Your assignment: For the data below, please report each line where the word "While" is found.
[Opening Information section]
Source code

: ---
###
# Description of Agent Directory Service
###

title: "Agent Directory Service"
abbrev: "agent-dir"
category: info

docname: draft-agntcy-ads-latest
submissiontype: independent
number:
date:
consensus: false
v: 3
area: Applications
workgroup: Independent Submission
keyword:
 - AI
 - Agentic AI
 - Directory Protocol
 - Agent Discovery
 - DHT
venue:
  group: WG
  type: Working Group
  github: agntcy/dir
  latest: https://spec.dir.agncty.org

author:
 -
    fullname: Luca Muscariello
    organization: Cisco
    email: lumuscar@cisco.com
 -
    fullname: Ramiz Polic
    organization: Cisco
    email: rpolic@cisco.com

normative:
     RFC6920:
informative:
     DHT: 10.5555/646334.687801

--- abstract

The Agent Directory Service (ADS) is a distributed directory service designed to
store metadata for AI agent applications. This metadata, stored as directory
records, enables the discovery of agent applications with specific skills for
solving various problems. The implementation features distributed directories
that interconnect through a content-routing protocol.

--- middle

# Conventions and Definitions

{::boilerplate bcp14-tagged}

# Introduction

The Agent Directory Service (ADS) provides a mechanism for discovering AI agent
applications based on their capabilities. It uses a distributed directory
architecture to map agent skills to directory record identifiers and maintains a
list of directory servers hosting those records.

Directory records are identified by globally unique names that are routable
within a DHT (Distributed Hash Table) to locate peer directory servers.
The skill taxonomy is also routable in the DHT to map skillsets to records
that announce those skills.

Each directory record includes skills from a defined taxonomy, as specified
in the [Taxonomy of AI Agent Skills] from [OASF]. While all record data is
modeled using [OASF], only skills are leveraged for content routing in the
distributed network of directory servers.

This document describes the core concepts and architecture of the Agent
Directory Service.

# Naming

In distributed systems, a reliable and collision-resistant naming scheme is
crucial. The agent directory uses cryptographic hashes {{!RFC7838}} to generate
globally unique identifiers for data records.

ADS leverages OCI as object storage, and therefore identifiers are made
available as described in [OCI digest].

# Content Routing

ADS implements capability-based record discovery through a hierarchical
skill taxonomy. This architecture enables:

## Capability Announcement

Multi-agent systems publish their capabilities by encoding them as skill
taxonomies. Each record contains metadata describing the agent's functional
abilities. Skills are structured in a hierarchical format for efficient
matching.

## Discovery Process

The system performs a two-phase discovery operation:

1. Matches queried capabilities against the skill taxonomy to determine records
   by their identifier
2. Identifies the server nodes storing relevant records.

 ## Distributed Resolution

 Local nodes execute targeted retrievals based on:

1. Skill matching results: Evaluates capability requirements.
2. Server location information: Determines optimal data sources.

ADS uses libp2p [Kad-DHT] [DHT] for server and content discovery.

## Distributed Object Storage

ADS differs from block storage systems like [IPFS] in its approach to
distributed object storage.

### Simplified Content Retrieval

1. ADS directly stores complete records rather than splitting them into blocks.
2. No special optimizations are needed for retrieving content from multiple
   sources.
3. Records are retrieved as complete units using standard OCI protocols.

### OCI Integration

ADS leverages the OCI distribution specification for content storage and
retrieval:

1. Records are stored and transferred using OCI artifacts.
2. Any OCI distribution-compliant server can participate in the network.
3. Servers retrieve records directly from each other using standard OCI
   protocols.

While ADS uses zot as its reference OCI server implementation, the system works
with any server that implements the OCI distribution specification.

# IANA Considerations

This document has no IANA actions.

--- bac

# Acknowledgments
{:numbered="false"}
[Closing Information section]
Response for this exercise:
in the [Taxonomy of AI Agent Skills] from [OASF]. While all record data is
While ADS uses zot as its reference OCI server implementation, the system works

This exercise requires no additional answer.